I now have 138,500 on it. I have no clue what to do. The car runs grest. Its a shame I cant get it to stop pinging. 
So, what if I retard the timing to 10 degrees BTDA with the TPS plugged in? I have the correct mark...the last mark down on the crank shaft pully. I have a ALL DATA pic of it too. All is good there. EGR was tested and shuts off car when depressed or diapram move upwards when accellerator is pressed to up the rpm's. Got me Dude! Any other idea's?

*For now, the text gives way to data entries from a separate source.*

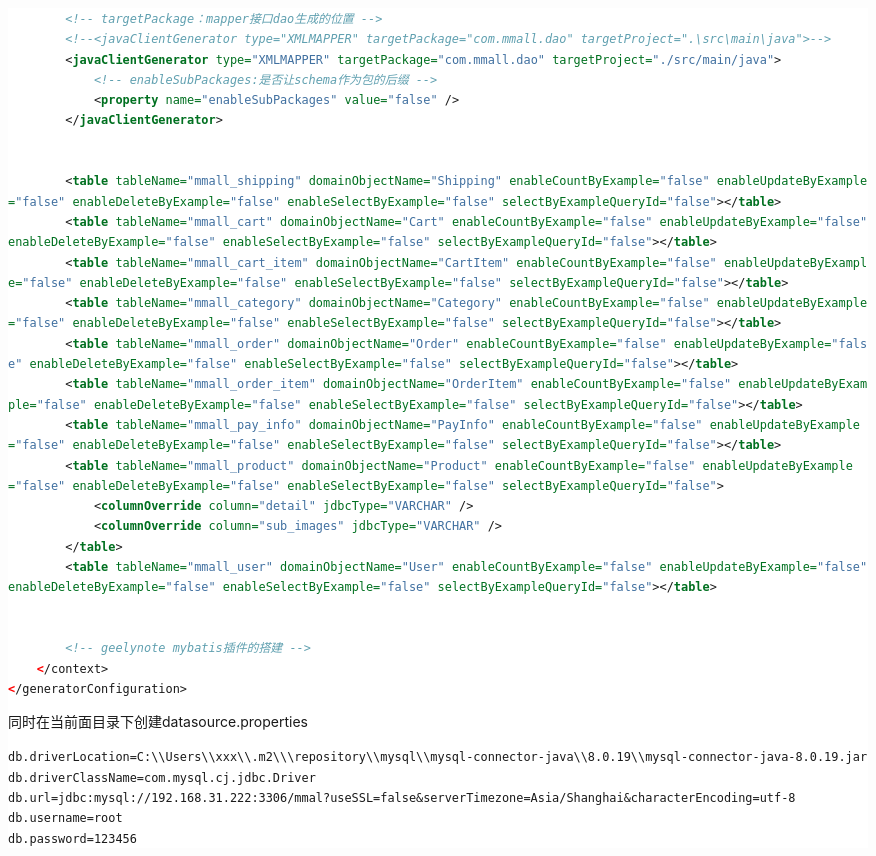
 ```xml
        <!-- targetPackage：mapper接口dao生成的位置 -->
        <!--<javaClientGenerator type="XMLMAPPER" targetPackage="com.mmall.dao" targetProject=".\src\main\java">-->
        <javaClientGenerator type="XMLMAPPER" targetPackage="com.mmall.dao" targetProject="./src/main/java">
            <!-- enableSubPackages:是否让schema作为包的后缀 -->
            <property name="enableSubPackages" value="false" />
        </javaClientGenerator>


        <table tableName="mmall_shipping" domainObjectName="Shipping" enableCountByExample="false" enableUpdateByExample="false" enableDeleteByExample="false" enableSelectByExample="false" selectByExampleQueryId="false"></table>
        <table tableName="mmall_cart" domainObjectName="Cart" enableCountByExample="false" enableUpdateByExample="false" enableDeleteByExample="false" enableSelectByExample="false" selectByExampleQueryId="false"></table>
        <table tableName="mmall_cart_item" domainObjectName="CartItem" enableCountByExample="false" enableUpdateByExample="false" enableDeleteByExample="false" enableSelectByExample="false" selectByExampleQueryId="false"></table>
        <table tableName="mmall_category" domainObjectName="Category" enableCountByExample="false" enableUpdateByExample="false" enableDeleteByExample="false" enableSelectByExample="false" selectByExampleQueryId="false"></table>
        <table tableName="mmall_order" domainObjectName="Order" enableCountByExample="false" enableUpdateByExample="false" enableDeleteByExample="false" enableSelectByExample="false" selectByExampleQueryId="false"></table>
        <table tableName="mmall_order_item" domainObjectName="OrderItem" enableCountByExample="false" enableUpdateByExample="false" enableDeleteByExample="false" enableSelectByExample="false" selectByExampleQueryId="false"></table>
        <table tableName="mmall_pay_info" domainObjectName="PayInfo" enableCountByExample="false" enableUpdateByExample="false" enableDeleteByExample="false" enableSelectByExample="false" selectByExampleQueryId="false"></table>
        <table tableName="mmall_product" domainObjectName="Product" enableCountByExample="false" enableUpdateByExample="false" enableDeleteByExample="false" enableSelectByExample="false" selectByExampleQueryId="false">
            <columnOverride column="detail" jdbcType="VARCHAR" />
            <columnOverride column="sub_images" jdbcType="VARCHAR" />
        </table>
        <table tableName="mmall_user" domainObjectName="User" enableCountByExample="false" enableUpdateByExample="false" enableDeleteByExample="false" enableSelectByExample="false" selectByExampleQueryId="false"></table>


        <!-- geelynote mybatis插件的搭建 -->
    </context>
</generatorConfiguration>
```

同时在当前面目录下创建datasource.properties

```properties
db.driverLocation=C:\\Users\\xxx\\.m2\\\repository\\mysql\\mysql-connector-java\\8.0.19\\mysql-connector-java-8.0.19.jar
db.driverClassName=com.mysql.cj.jdbc.Driver
db.url=jdbc:mysql://192.168.31.222:3306/mmal?useSSL=false&serverTimezone=Asia/Shanghai&characterEncoding=utf-8
db.username=root
db.password=123456
```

You are THE MAN!!


----------



## smj999smj (Jan 1, 2006)

I would adjust the timing to the factory recommended spec. and if it still "pings," I would figure out what's wrong with it that is causing it to "ping." That would include making sure the proper type, NGK spark plugs are installed and properly gapped, checking for unmetered air leaks (intake gaskets are fairly common problems on these engines), testing the fuel pressure with a fuel pressure gauge and making sure it's within specs, checking the engine compression and also take a look at the top of the pistons and making sure there is not a lot of carbon build-up, using an exhaust back-pressure tester to confirm that the exhaust is not restrictive, and observing the ECM datastream with a scantool, especially the cycling of the front O2 sensor and checking out the long term fuel trim. Since this has been going on for years, I would think that would eliminate a fuel contamination issue.


----------



## gman1904 (Sep 3, 2012)

It appear that this pining started right after I have a center pipe installed. It has 2 resonators I beleive. Its a long shot but you wrote about exhaust being too restrictive. Could this be or am I reaching here?


----------



## smj999smj (Jan 1, 2006)

Exhaust usually becomes restrictive when the converter gets contaminated and clogged or if the exhaust gets bent (or someone doesn't like you and sticks a potato up your tailpipe!). Best way to confirm whether it is or isn't is an exhaust backpressure tester, which threads into the front O2 sensor bung. Just be sure we are not confusing an engine pre-ignition "ping" with a rattling exhaust heat shield.


----------



## gman1904 (Sep 3, 2012)

*97 altima pinging*

I checked all the shields. Unless I missed one. Center of car, front of cat converter I put a clamp on it which is attached to the front pipe. Side of motor under hood is secure where ox sensor is located.
I check timing today 18 BTDC. TPS plugged in. I'm just gonna run the damm thing into the ground. I tryed everything. TPS disconnect wont make much difference An I am skeptacol of disconnecting it.
Try 93 octane today. Appears much better but still some pinging. Could be all in head too.


----------



## gman1904 (Sep 3, 2012)

I am goona try bringing back to 10 degre btdc with the TPS plugged in.


----------



## gman1904 (Sep 3, 2012)

*97 Altima Pinging*

I will adjust timing on Monday. I just hope it doesn't throw a code on me. Then I have to drive 8 miles to get it cleared. Will disconnecting the battry clear this code?


----------



## smj999smj (Jan 1, 2006)

If you do it right, it won't set a code.


----------



## Asleep (Jan 19, 2003)

setting the timing with the tps connected doesnt work. the ecu needs a baseline to start with.


----------



## gman1904 (Sep 3, 2012)

*95 altima timing etc*

What causes carbon build up in a enigine. By the way..I have a new fuel pump & fuel regulator installed.
What are the syptoms of a leaky intake manifold gasket? Rough idle? Please advise ok?


----------



## gman1904 (Sep 3, 2012)

*97 TIMING ALTIMA*

Well I timed the engine the way you said to do it. Took the car out & it still pinged initially. Drove it about 8 miles & I did not hear it, parked the car & we will see tommorrow. 
It was 4 degrees off. Now at 20 BTDC. Do you think it could stop after a number of miles? Or is it all in my head?
And no Check Engine lite during timing. Checked codes anyway....NO Codes found at this time. Never know.
Your input Bounce please!


----------



## gsnorules (Jun 14, 2013)

I checked the timing correctly!!! It still pings! Incredible. You mentioned the position of the distributor......the travel where the bolt is far up (space) from the front bolt, bolt isnot around center of travel where you said it would be. However the timing is corect. Timing chain is not OUT OF TIME as the car would not run so well. Help please!! Can't take much more of this un explained Ping for this fine tuned car!


----------